### YOUR INSTRUCTIONS
Set down every entry again, exactly as it appears.

### EXTRACTED MATERIAL
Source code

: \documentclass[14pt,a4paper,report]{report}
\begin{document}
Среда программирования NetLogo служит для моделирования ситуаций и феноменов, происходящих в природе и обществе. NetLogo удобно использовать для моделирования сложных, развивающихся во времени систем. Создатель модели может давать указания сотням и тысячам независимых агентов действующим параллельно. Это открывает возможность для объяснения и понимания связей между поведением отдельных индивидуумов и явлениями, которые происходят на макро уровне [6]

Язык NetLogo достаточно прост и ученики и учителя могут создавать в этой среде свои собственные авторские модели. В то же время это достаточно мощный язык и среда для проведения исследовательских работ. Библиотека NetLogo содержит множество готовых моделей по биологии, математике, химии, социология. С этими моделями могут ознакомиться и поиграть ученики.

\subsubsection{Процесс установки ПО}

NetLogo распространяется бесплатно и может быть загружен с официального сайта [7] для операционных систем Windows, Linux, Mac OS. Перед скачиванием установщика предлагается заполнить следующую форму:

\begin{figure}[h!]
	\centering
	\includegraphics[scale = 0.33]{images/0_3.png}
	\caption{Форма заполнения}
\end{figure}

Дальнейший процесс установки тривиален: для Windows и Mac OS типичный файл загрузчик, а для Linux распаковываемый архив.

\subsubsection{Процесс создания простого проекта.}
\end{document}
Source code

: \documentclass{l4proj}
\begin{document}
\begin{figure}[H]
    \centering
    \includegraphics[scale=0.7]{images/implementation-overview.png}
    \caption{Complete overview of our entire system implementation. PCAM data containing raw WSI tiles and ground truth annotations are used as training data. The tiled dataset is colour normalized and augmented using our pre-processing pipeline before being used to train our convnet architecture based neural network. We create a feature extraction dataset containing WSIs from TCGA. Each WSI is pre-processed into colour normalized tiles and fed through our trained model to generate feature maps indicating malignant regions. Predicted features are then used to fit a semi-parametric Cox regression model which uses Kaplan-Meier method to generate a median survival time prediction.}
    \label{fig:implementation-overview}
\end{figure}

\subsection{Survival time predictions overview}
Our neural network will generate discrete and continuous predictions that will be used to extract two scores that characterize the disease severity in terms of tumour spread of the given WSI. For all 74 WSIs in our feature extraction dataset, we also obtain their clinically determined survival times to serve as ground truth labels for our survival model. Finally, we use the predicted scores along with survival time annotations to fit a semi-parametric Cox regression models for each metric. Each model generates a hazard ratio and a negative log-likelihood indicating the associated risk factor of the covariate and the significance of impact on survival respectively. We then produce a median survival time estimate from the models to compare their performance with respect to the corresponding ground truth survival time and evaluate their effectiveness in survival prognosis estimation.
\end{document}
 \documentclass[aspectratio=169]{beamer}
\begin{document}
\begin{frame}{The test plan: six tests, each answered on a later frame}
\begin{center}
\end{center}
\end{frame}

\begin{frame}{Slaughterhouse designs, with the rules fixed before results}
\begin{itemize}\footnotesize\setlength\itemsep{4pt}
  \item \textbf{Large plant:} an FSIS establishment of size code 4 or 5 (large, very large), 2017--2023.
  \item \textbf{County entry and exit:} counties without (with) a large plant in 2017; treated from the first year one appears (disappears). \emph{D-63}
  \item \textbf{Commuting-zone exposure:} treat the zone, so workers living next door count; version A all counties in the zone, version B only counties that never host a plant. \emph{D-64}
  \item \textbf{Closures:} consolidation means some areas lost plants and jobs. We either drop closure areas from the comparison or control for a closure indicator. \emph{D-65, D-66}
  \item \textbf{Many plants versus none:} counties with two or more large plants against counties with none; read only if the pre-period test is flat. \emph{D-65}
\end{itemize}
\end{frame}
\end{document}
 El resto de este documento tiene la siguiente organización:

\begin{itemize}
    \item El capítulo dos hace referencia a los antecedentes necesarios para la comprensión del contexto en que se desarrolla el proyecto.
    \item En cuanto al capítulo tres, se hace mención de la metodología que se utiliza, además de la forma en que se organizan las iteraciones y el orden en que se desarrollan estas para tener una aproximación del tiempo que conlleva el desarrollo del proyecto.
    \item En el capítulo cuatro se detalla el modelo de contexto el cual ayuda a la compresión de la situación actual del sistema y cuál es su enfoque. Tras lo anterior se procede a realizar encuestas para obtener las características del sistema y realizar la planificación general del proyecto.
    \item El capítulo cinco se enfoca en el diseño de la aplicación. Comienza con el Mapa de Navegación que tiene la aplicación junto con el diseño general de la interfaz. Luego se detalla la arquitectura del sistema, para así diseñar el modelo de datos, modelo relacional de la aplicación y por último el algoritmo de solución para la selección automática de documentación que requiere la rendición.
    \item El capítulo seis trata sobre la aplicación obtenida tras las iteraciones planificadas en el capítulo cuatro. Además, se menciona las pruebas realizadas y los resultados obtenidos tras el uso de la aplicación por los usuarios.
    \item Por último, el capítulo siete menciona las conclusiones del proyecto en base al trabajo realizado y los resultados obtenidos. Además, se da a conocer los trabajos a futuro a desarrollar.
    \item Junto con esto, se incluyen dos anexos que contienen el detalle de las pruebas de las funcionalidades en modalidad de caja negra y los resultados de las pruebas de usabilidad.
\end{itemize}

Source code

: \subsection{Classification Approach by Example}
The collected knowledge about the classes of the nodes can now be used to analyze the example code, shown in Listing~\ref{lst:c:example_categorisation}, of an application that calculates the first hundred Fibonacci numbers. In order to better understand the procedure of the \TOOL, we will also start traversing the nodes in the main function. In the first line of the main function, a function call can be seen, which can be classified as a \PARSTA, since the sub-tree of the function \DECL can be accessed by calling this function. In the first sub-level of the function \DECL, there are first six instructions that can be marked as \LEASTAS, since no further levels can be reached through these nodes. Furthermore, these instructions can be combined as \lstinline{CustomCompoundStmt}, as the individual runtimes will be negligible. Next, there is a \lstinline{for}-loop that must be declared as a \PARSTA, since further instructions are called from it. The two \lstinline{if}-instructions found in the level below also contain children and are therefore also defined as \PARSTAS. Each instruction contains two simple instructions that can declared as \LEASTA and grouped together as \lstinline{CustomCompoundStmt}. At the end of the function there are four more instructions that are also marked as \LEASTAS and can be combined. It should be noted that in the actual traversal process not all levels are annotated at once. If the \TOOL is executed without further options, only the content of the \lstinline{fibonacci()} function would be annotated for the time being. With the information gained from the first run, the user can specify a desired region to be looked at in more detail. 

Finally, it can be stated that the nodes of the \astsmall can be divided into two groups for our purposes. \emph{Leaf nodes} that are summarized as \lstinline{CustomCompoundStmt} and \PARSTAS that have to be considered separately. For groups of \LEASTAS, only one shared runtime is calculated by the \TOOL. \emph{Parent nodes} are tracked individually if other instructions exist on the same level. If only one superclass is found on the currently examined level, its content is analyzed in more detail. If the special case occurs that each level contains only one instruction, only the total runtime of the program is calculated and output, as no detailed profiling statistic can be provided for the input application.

### REPLY
Source code

: \documentclass[14pt,a4paper,report]{report}
\begin{document}
Среда программирования NetLogo служит для моделирования ситуаций и феноменов, происходящих в природе и обществе. NetLogo удобно использовать для моделирования сложных, развивающихся во времени систем. Создатель модели может давать указания сотням и тысячам независимых агентов действующим параллельно. Это открывает возможность для объяснения и понимания связей между поведением отдельных индивидуумов и явлениями, которые происходят на макро уровне [6]

Язык NetLogo достаточно прост и ученики и учителя могут создавать в этой среде свои собственные авторские модели. В то же время это достаточно мощный язык и среда для проведения исследовательских работ. Библиотека NetLogo содержит множество готовых моделей по биологии, математике, химии, социология. С этими моделями могут ознакомиться и поиграть ученики.

\subsubsection{Процесс установки ПО}

NetLogo распространяется бесплатно и может быть загружен с официального сайта [7] для операционных систем Windows, Linux, Mac OS. Перед скачиванием установщика предлагается заполнить следующую форму:

\begin{figure}[h!]
	\centering
	\includegraphics[scale = 0.33]{images/0_3.png}
	\caption{Форма заполнения}
\end{figure}

Дальнейший процесс установки тривиален: для Windows и Mac OS типичный файл загрузчик, а для Linux распаковываемый архив.

\subsubsection{Процесс создания простого проекта.}
\end{document}
Source code

: \documentclass{l4proj}
\begin{document}
\begin{figure}[H]
    \centering
    \includegraphics[scale=0.7]{images/implementation-overview.png}
    \caption{Complete overview of our entire system implementation. PCAM data containing raw WSI tiles and ground truth annotations are used as training data. The tiled dataset is colour normalized and augmented using our pre-processing pipeline before being used to train our convnet architecture based neural network. We create a feature extraction dataset containing WSIs from TCGA. Each WSI is pre-processed into colour normalized tiles and fed through our trained model to generate feature maps indicating malignant regions. Predicted features are then used to fit a semi-parametric Cox regression model which uses Kaplan-Meier method to generate a median survival time prediction.}
    \label{fig:implementation-overview}
\end{figure}

\subsection{Survival time predictions overview}
Our neural network will generate discrete and continuous predictions that will be used to extract two scores that characterize the disease severity in terms of tumour spread of the given WSI. For all 74 WSIs in our feature extraction dataset, we also obtain their clinically determined survival times to serve as ground truth labels for our survival model. Finally, we use the predicted scores along with survival time annotations to fit a semi-parametric Cox regression models for each metric. Each model generates a hazard ratio and a negative log-likelihood indicating the associated risk factor of the covariate and the significance of impact on survival respectively. We then produce a median survival time estimate from the models to compare their performance with respect to the corresponding ground truth survival time and evaluate their effectiveness in survival prognosis estimation.
\end{document}
 \documentclass[aspectratio=169]{beamer}
\begin{document}
\begin{frame}{The test plan: six tests, each answered on a later frame}
\begin{center}
\end{center}
\end{frame}

\begin{frame}{Slaughterhouse designs, with the rules fixed before results}
\begin{itemize}\footnotesize\setlength\itemsep{4pt}
  \item \textbf{Large plant:} an FSIS establishment of size code 4 or 5 (large, very large), 2017--2023.
  \item \textbf{County entry and exit:} counties without (with) a large plant in 2017; treated from the first year one appears (disappears). \emph{D-63}
  \item \textbf{Commuting-zone exposure:} treat the zone, so workers living next door count; version A all counties in the zone, version B only counties that never host a plant. \emph{D-64}
  \item \textbf{Closures:} consolidation means some areas lost plants and jobs. We either drop closure areas from the comparison or control for a closure indicator. \emph{D-65, D-66}
  \item \textbf{Many plants versus none:} counties with two or more large plants against counties with none; read only if the pre-period test is flat. \emph{D-65}
\end{itemize}
\end{frame}
\end{document}
 El resto de este documento tiene la siguiente organización:

\begin{itemize}
    \item El capítulo dos hace referencia a los antecedentes necesarios para la comprensión del contexto en que se desarrolla el proyecto.
    \item En cuanto al capítulo tres, se hace mención de la metodología que se utiliza, además de la forma en que se organizan las iteraciones y el orden en que se desarrollan estas para tener una aproximación del tiempo que conlleva el desarrollo del proyecto.
    \item En el capítulo cuatro se detalla el modelo de contexto el cual ayuda a la compresión de la situación actual del sistema y cuál es su enfoque. Tras lo anterior se procede a realizar encuestas para obtener las características del sistema y realizar la planificación general del proyecto.
    \item El capítulo cinco se enfoca en el diseño de la aplicación. Comienza con el Mapa de Navegación que tiene la aplicación junto con el diseño general de la interfaz. Luego se detalla la arquitectura del sistema, para así diseñar el modelo de datos, modelo relacional de la aplicación y por último el algoritmo de solución para la selección automática de documentación que requiere la rendición.
    \item El capítulo seis trata sobre la aplicación obtenida tras las iteraciones planificadas en el capítulo cuatro. Además, se menciona las pruebas realizadas y los resultados obtenidos tras el uso de la aplicación por los usuarios.
    \item Por último, el capítulo siete menciona las conclusiones del proyecto en base al trabajo realizado y los resultados obtenidos. Además, se da a conocer los trabajos a futuro a desarrollar.
    \item Junto con esto, se incluyen dos anexos que contienen el detalle de las pruebas de las funcionalidades en modalidad de caja negra y los resultados de las pruebas de usabilidad.
\end{itemize}

Source code

: \subsection{Classification Approach by Example}
The collected knowledge about the classes of the nodes can now be used to analyze the example code, shown in Listing~\ref{lst:c:example_categorisation}, of an application that calculates the first hundred Fibonacci numbers. In order to better understand the procedure of the \TOOL, we will also start traversing the nodes in the main function. In the first line of the main function, a function call can be seen, which can be classified as a \PARSTA, since the sub-tree of the function \DECL can be accessed by calling this function. In the first sub-level of the function \DECL, there are first six instructions that can be marked as \LEASTAS, since no further levels can be reached through these nodes. Furthermore, these instructions can be combined as \lstinline{CustomCompoundStmt}, as the individual runtimes will be negligible. Next, there is a \lstinline{for}-loop that must be declared as a \PARSTA, since further instructions are called from it. The two \lstinline{if}-instructions found in the level below also contain children and are therefore also defined as \PARSTAS. Each instruction contains two simple instructions that can declared as \LEASTA and grouped together as \lstinline{CustomCompoundStmt}. At the end of the function there are four more instructions that are also marked as \LEASTAS and can be combined. It should be noted that in the actual traversal process not all levels are annotated at once. If the \TOOL is executed without further options, only the content of the \lstinline{fibonacci()} function would be annotated for the time being. With the information gained from the first run, the user can specify a desired region to be looked at in more detail. 

Finally, it can be stated that the nodes of the \astsmall can be divided into two groups for our purposes. \emph{Leaf nodes} that are summarized as \lstinline{CustomCompoundStmt} and \PARSTAS that have to be considered separately. For groups of \LEASTAS, only one shared runtime is calculated by the \TOOL. \emph{Parent nodes} are tracked individually if other instructions exist on the same level. If only one superclass is found on the currently examined level, its content is analyzed in more detail. If the special case occurs that each level contains only one instruction, only the total runtime of the program is calculated and output, as no detailed profiling statistic can be provided for the input application.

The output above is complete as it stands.